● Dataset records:

•••••

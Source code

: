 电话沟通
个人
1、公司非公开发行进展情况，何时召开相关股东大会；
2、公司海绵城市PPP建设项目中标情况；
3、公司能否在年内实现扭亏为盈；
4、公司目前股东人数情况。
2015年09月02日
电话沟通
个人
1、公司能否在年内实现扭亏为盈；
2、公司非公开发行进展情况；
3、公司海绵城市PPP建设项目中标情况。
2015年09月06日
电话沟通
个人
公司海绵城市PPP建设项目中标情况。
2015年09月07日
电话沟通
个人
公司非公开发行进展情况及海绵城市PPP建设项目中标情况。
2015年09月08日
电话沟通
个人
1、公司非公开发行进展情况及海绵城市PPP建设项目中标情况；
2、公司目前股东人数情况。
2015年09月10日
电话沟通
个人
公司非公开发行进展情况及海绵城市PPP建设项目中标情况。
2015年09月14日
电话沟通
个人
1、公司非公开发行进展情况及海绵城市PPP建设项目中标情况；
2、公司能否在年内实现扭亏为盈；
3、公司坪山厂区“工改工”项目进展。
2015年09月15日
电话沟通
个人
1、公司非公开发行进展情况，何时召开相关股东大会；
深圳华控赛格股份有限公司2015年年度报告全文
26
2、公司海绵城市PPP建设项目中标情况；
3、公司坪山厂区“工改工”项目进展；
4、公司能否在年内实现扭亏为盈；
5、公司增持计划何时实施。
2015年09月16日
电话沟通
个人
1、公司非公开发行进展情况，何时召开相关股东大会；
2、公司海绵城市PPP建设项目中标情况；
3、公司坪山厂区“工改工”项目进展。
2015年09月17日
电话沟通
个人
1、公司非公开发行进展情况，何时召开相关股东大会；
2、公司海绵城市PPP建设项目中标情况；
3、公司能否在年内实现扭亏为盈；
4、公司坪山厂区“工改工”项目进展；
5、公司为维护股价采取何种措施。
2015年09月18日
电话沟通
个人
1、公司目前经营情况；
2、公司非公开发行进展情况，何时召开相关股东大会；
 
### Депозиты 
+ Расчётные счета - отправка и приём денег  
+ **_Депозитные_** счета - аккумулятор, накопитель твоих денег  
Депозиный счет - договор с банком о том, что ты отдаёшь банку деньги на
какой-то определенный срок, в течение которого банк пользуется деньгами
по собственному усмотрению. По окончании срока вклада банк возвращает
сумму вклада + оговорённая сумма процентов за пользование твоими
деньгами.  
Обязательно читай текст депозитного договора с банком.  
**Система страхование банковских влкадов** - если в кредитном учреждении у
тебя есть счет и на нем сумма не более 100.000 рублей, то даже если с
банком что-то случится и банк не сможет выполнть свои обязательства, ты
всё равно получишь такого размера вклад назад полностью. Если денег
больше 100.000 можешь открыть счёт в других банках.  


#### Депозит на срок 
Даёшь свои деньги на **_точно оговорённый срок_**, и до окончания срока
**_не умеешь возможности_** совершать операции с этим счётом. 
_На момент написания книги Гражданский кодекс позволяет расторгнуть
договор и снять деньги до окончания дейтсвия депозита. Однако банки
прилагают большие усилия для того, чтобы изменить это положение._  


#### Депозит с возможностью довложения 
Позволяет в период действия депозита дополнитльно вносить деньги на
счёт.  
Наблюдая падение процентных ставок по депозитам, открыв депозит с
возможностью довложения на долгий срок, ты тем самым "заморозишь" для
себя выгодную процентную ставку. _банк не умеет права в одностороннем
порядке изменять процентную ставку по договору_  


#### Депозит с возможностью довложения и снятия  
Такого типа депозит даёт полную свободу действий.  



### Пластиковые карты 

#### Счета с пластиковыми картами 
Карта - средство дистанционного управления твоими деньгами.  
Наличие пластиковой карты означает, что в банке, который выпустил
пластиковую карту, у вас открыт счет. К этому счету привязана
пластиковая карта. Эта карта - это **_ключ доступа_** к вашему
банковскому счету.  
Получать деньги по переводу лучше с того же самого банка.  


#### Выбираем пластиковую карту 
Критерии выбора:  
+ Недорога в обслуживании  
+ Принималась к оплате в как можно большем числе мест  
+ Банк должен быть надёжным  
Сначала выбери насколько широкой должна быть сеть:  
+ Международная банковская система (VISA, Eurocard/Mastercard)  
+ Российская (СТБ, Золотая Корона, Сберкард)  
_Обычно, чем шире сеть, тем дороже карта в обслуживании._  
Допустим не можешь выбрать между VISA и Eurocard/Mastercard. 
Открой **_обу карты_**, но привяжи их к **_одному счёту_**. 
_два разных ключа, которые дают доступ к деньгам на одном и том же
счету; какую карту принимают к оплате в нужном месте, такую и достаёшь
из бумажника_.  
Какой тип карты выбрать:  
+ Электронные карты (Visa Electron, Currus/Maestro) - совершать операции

•••••

● PROMPT:
Return only the part of the records above that opens with the line containing "2015年09月07日" and closes with the line containing "4、公司能否在年内实现扭亏为盈；", ends included.

● EXERCISE RESULT:
2015年09月07日
电话沟通
个人
公司非公开发行进展情况及海绵城市PPP建设项目中标情况。
2015年09月08日
电话沟通
个人
1、公司非公开发行进展情况及海绵城市PPP建设项目中标情况；
2、公司目前股东人数情况。
2015年09月10日
电话沟通
个人
公司非公开发行进展情况及海绵城市PPP建设项目中标情况。
2015年09月14日
电话沟通
个人
1、公司非公开发行进展情况及海绵城市PPP建设项目中标情况；
2、公司能否在年内实现扭亏为盈；
3、公司坪山厂区“工改工”项目进展。
2015年09月15日
电话沟通
个人
1、公司非公开发行进展情况，何时召开相关股东大会；
深圳华控赛格股份有限公司2015年年度报告全文
26
2、公司海绵城市PPP建设项目中标情况；
3、公司坪山厂区“工改工”项目进展；
4、公司能否在年内实现扭亏为盈；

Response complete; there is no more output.